Records from a data collection:
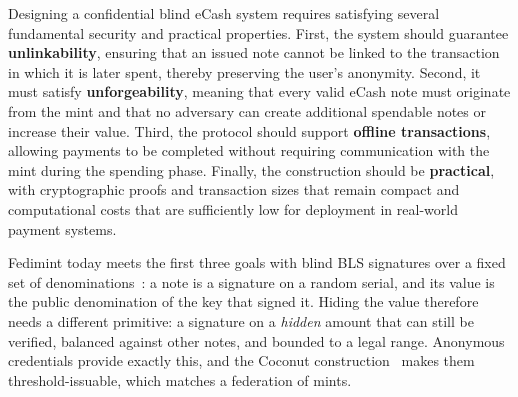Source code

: \documentclass[10pt,a5paper]{article}
\begin{document}
Designing a confidential blind eCash system requires satisfying several
fundamental security and practical properties. First, the system should
guarantee \textbf{unlinkability}, ensuring that an issued note cannot be linked
to the transaction in which it is later spent, thereby preserving the user's
anonymity. Second, it must satisfy \textbf{unforgeability}, meaning that every
valid eCash note must originate from the mint and that no adversary can create
additional spendable notes or increase their value. Third, the protocol should
support \textbf{offline transactions}, allowing payments to be completed
without requiring communication with the mint during the spending phase.
Finally, the construction should be \textbf{practical}, with cryptographic
proofs and transaction sizes that remain compact and computational costs that
are sufficiently low for deployment in real-world payment systems.

Fedimint today meets the first three goals with blind BLS signatures over a
fixed set of denominations~\cite{fedimint}: a note is a signature on a random
serial, and its value is the public denomination of the key that signed it.
Hiding the value therefore needs a different primitive: a signature on a
\emph{hidden} amount that can still be verified, balanced against other notes,
and bounded to a legal range. Anonymous credentials provide exactly this, and
the Coconut construction~\cite{coconut} makes them threshold-issuable, which
matches a federation of mints.
\end{document}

* Exercise instructions:
Whatever the records hold apart from pictures should be repeated exactly.

* Result for this task:
Source code

: \documentclass[10pt,a5paper]{article}
\begin{document}
Designing a confidential blind eCash system requires satisfying several
fundamental security and practical properties. First, the system should
guarantee \textbf{unlinkability}, ensuring that an issued note cannot be linked
to the transaction in which it is later spent, thereby preserving the user's
anonymity. Second, it must satisfy \textbf{unforgeability}, meaning that every
valid eCash note must originate from the mint and that no adversary can create
additional spendable notes or increase their value. Third, the protocol should
support \textbf{offline transactions}, allowing payments to be completed
without requiring communication with the mint during the spending phase.
Finally, the construction should be \textbf{practical}, with cryptographic
proofs and transaction sizes that remain compact and computational costs that
are sufficiently low for deployment in real-world payment systems.

Fedimint today meets the first three goals with blind BLS signatures over a
fixed set of denominations~\cite{fedimint}: a note is a signature on a random
serial, and its value is the public denomination of the key that signed it.
Hiding the value therefore needs a different primitive: a signature on a
\emph{hidden} amount that can still be verified, balanced against other notes,
and bounded to a legal range. Anonymous credentials provide exactly this, and
the Coconut construction~\cite{coconut} makes them threshold-issuable, which
matches a federation of mints.
\end{document}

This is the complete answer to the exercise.